Strengths and limitations

This study’s strengths include the use of the large, population-based MoBa cohort study. Unlike previous studies, our approach focused on specific trait measures associated with ADHD and ASD. The use of PRSs allowed for analyses of genetic susceptibility and its potential impact on neurodevelopmental outcomes. However, the study was underpowered to investigate group differences in neuropsychiatric traits, especially for the 5-year and 8-year age groups. Also, we attempted trio analyses to disentangle direct genetic effects from indirect paternal genetic influences on child neurodevelopment, but the sample size was too small to support these analyses. Further, the MoBa questionnaires do not include information on epilepsy types, and consequently, we could not differentiate on generalized and focal epilepsies in this study.

Conclusions

The significant genetic differences in PRSs for epilepsy among fathers using valproate compared to other ASMs, along with the genetic overlap between epilepsy, ADHD, and ASD, suggest that genetic factors may confound studies of paternal ASM use and neurodevelopmental outcomes in children.

Supplementary Information

Below is the link to the electronic supplementary material.

Author contributions

EWO performed the analyses and drafted the manuscript. KG conceived the study idea and co-drafted the manuscript. HMEN, MHB and KS contributed to study design, interpretation of findings, and critical revision of the manuscript. All authors read and approved the final version. KG and KS contributed equally to this work and share senior authorship.

Data availability

The datasets presented in this article are available from the MoBa study, but restrictions apply to the availability of these data and so are not publicly available. However, data are available from the authors (EWO; Emilie Willoch Olstad) upon reasonable request and with permission from the MoBa study by applying to datatilgang@fhi.no.

Declarations

Competing interests

MHB reports advisory board honoraria or/and speaking honoraria from Pfizer, Jazz Pharmaceuticus, Angelini Pharma, AbbVie, Lundbeck and Eisai.

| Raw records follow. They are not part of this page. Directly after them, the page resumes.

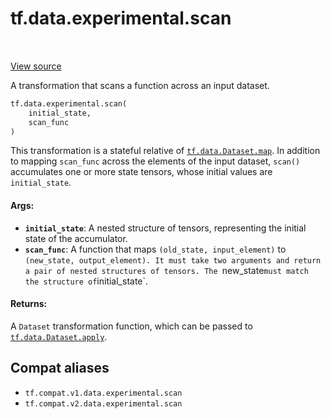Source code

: <div itemscope itemtype="http://developers.google.com/ReferenceObject">
<meta itemprop="name" content="tf.data.experimental.scan" />
<meta itemprop="path" content="Stable" />
</div>

# tf.data.experimental.scan

<!-- Insert buttons and diff -->

<table class="tfo-notebook-buttons tfo-api" align="left">
</table>

<a target="_blank" href="/code/stable/tensorflow/python/data/experimental/ops/scan_ops.py">View source</a>



A transformation that scans a function across an input dataset.

``` python
tf.data.experimental.scan(
    initial_state,
    scan_func
)
```



<!-- Placeholder for "Used in" -->

This transformation is a stateful relative of <a href="../../../tf/data/Dataset.md#map"><code>tf.data.Dataset.map</code></a>.
In addition to mapping `scan_func` across the elements of the input dataset,
`scan()` accumulates one or more state tensors, whose initial values are
`initial_state`.

#### Args:


* <b>`initial_state`</b>: A nested structure of tensors, representing the initial state
  of the accumulator.
* <b>`scan_func`</b>: A function that maps `(old_state, input_element)` to
  `(new_state, output_element). It must take two arguments and return a
  pair of nested structures of tensors. The `new_state` must match the
  structure of `initial_state`.


#### Returns:

A `Dataset` transformation function, which can be passed to
<a href="../../../tf/data/Dataset.md#apply"><code>tf.data.Dataset.apply</code></a>.


## Compat aliases

* `tf.compat.v1.data.experimental.scan`
* `tf.compat.v2.data.experimental.scan`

Received biostatistical research support from Novartis unrelated to the present study; her department has received funding from valproate marked authorization holders to conduct postmarketing drug safety research outside the submitted work, and she is PI on an industry financed phase IV study of a migraine preventive drug (eptinezumab) unrelated to the drugs studied in the present work. KS has received consultant and speaker’s honoraria from Roche and OrionPharma. She also received non‐personal sponsorships from Desitin and Eisai AB in relation to organizing conferences. The other authors declare no conflicts of interest.